▶ Description of the task: Transcribe exactly the lines that fall between the one holding "这个函数做了这么三个方面：" and the one holding "##### Mr TUDOR:<br><small", inclusive, from the entries below.

▶ Material supplied:
┄┄┄┄┄┄┄┄┄┄┄┄┄┄┄┄┄┄┄┄
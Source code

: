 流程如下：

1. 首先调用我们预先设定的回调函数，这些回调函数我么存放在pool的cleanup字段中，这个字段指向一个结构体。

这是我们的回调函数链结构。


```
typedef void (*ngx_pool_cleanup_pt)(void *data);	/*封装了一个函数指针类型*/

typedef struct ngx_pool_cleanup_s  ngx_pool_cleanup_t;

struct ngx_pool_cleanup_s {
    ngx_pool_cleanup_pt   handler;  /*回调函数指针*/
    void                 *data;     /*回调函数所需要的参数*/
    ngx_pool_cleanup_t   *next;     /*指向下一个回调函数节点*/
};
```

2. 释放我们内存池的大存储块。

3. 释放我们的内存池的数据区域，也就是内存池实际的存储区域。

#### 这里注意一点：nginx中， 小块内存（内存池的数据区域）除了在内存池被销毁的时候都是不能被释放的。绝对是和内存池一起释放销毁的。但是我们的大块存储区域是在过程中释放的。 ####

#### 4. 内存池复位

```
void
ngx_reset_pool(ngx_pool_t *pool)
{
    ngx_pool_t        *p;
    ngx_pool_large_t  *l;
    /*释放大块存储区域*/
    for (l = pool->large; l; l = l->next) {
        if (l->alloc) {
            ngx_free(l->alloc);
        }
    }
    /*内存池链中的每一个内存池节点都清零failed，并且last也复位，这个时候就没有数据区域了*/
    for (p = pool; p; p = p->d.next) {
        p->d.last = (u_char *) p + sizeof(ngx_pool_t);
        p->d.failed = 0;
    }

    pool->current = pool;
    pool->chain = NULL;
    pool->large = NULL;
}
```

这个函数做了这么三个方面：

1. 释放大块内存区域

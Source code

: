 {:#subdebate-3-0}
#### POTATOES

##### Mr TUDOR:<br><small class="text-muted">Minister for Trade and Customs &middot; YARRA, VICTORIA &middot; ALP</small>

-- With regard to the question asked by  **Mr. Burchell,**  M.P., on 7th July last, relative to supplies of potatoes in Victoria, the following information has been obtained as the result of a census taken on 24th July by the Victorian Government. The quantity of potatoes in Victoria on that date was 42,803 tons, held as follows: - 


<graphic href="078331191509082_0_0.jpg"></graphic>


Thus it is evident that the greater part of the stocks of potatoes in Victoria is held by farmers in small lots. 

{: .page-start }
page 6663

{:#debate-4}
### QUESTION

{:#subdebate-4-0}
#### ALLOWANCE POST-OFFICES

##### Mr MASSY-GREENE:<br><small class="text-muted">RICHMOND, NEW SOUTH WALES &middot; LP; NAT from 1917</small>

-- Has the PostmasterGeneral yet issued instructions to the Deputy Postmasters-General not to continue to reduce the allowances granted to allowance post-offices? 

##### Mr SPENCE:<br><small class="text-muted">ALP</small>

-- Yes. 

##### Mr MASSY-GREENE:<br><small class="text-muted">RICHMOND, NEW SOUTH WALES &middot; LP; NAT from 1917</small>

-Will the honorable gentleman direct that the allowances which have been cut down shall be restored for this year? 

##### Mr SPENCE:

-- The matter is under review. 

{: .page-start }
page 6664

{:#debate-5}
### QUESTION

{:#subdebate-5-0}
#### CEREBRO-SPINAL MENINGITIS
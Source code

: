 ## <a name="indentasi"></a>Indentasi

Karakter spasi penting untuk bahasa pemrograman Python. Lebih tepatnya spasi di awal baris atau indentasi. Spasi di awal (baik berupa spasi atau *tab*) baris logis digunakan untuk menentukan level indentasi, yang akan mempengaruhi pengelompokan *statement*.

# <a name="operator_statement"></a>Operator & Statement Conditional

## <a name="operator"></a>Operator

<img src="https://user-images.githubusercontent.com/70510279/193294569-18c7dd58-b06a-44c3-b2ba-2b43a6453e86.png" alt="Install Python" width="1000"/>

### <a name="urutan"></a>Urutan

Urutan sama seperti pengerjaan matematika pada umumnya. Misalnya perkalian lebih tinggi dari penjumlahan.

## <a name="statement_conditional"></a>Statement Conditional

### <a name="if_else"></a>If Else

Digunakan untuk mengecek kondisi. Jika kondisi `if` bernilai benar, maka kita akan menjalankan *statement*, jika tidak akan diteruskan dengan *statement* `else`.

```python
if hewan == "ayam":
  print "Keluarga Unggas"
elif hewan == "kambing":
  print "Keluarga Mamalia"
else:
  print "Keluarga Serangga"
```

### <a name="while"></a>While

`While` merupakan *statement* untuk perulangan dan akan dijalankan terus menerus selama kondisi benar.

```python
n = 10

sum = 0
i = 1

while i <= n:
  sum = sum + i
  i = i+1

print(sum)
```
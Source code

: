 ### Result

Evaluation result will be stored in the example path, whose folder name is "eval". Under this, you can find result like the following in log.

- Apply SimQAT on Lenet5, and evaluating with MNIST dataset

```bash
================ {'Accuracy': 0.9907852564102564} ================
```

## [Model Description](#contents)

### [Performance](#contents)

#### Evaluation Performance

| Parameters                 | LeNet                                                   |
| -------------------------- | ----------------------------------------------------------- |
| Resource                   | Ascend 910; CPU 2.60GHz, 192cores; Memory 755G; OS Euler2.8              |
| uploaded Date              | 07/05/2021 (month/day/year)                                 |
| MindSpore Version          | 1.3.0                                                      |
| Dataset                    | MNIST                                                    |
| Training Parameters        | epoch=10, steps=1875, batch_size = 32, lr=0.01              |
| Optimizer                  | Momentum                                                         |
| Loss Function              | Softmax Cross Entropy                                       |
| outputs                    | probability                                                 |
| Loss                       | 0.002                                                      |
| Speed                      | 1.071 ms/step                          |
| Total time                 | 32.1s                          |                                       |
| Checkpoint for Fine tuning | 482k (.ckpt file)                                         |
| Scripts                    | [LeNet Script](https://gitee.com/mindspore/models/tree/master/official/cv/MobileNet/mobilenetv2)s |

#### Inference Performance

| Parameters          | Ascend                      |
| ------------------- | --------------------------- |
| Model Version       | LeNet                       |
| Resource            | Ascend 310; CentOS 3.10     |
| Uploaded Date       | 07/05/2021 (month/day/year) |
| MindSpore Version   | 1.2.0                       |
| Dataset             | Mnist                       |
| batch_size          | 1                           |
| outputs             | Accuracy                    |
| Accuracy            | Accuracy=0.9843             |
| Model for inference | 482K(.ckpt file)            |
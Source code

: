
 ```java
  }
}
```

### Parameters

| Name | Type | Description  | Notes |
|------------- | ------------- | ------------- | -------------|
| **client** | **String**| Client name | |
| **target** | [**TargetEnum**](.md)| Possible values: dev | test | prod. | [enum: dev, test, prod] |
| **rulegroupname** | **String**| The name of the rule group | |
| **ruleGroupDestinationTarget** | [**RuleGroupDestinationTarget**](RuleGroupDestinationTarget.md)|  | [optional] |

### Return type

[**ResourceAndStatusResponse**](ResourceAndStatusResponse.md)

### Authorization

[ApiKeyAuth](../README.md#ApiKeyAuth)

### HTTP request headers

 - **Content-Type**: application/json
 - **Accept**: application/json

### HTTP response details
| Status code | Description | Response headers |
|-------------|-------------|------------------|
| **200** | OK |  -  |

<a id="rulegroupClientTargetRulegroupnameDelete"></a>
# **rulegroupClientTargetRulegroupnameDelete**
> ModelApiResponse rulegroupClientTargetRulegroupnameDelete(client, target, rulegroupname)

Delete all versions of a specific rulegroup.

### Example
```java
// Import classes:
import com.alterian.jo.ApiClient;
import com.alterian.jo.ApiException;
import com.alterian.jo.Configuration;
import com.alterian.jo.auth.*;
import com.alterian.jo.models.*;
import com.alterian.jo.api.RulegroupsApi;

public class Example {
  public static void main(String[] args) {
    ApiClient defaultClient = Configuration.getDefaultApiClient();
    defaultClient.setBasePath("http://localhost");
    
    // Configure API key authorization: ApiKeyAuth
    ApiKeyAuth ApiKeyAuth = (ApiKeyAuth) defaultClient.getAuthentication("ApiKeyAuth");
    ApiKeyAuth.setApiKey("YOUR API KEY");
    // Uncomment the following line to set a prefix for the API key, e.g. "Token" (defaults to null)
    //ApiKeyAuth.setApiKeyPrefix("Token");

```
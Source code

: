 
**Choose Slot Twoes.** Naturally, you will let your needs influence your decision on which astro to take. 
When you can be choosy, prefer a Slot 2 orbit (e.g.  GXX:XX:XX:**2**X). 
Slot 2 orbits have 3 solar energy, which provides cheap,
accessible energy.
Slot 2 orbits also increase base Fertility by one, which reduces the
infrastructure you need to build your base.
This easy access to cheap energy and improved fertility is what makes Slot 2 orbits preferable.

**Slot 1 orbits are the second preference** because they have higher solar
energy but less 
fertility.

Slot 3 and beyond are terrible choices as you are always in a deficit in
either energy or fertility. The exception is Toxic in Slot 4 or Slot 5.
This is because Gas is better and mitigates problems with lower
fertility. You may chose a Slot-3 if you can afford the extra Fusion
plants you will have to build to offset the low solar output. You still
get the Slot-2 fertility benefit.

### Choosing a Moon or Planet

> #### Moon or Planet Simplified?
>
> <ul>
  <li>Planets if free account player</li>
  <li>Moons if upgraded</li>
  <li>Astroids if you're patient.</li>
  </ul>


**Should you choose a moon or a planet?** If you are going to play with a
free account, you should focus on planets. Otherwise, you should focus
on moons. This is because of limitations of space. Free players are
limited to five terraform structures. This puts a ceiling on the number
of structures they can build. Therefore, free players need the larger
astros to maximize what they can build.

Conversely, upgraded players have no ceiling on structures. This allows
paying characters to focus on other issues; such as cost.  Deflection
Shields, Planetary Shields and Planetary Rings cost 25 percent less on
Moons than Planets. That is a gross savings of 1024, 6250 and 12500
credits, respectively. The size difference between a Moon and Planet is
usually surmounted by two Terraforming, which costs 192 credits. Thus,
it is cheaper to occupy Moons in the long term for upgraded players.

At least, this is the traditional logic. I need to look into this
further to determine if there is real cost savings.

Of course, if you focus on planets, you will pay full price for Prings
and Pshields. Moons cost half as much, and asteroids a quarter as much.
┄┄┄┄┄┄┄┄┄┄┄┄┄┄┄┄┄┄┄┄
▶ Answer to this exercise:
这个函数做了这么三个方面：

1. 释放大块内存区域

Source code

: {:#subdebate-3-0}
#### POTATOES

##### Mr TUDOR:<br><small class="text-muted">Minister for Trade and Customs &middot; YARRA, VICTORIA &middot; ALP</small>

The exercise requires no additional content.